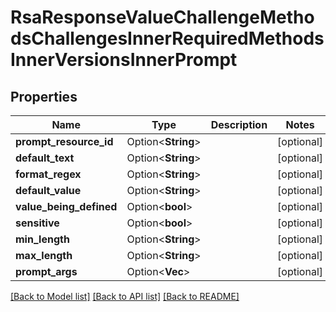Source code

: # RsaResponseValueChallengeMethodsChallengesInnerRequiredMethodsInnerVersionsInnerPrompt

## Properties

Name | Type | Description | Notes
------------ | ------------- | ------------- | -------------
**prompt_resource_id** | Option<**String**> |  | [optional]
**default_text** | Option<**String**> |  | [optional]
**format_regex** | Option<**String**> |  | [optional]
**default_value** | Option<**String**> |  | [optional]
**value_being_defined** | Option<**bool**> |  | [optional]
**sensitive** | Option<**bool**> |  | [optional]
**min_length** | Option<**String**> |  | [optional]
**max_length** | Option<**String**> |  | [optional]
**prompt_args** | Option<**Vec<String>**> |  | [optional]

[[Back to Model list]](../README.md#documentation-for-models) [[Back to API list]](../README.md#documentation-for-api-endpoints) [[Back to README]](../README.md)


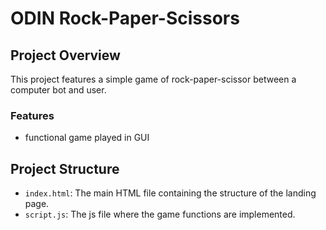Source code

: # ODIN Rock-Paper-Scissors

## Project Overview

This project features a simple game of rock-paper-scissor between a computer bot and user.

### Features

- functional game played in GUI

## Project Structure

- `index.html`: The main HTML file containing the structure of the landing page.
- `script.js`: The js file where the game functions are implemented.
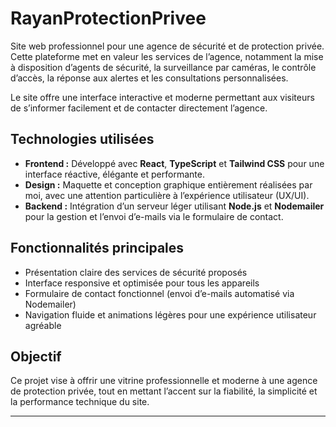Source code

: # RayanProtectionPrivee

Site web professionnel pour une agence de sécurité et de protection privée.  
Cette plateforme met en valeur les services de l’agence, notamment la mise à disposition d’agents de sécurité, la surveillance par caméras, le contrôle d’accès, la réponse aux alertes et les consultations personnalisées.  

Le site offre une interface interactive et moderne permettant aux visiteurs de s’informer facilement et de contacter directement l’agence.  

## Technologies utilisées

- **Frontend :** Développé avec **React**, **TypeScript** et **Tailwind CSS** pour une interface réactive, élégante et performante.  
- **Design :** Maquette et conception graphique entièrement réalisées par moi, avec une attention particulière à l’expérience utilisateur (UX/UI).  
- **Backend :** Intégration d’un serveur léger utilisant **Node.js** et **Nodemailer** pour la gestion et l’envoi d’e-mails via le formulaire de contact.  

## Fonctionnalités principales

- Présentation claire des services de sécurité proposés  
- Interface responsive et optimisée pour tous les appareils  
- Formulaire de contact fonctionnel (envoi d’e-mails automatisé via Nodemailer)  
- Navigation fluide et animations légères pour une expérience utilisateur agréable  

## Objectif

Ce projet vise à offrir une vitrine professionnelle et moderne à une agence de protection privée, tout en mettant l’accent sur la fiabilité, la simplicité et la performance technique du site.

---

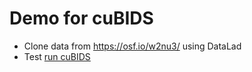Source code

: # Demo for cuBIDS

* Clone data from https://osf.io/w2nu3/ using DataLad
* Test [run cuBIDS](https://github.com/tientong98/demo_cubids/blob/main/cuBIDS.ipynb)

-------------------------

Exercise instructions ▸ From the line that holds "- **Design :**" to the last line of the records, please copy each line exactly and nothing else. Pictures stay out.

Exercise response ▸
- **Design :** Maquette et conception graphique entièrement réalisées par moi, avec une attention particulière à l’expérience utilisateur (UX/UI).  
- **Backend :** Intégration d’un serveur léger utilisant **Node.js** et **Nodemailer** pour la gestion et l’envoi d’e-mails via le formulaire de contact.  

## Fonctionnalités principales

- Présentation claire des services de sécurité proposés  
- Interface responsive et optimisée pour tous les appareils  
- Formulaire de contact fonctionnel (envoi d’e-mails automatisé via Nodemailer)  
- Navigation fluide et animations légères pour une expérience utilisateur agréable  

## Objectif

Ce projet vise à offrir une vitrine professionnelle et moderne à une agence de protection privée, tout en mettant l’accent sur la fiabilité, la simplicité et la performance technique du site.

---

Source code

: # Demo for cuBIDS

* Clone data from https://osf.io/w2nu3/ using DataLad
* Test [run cuBIDS](https://github.com/tientong98/demo_cubids/blob/main/cuBIDS.ipynb)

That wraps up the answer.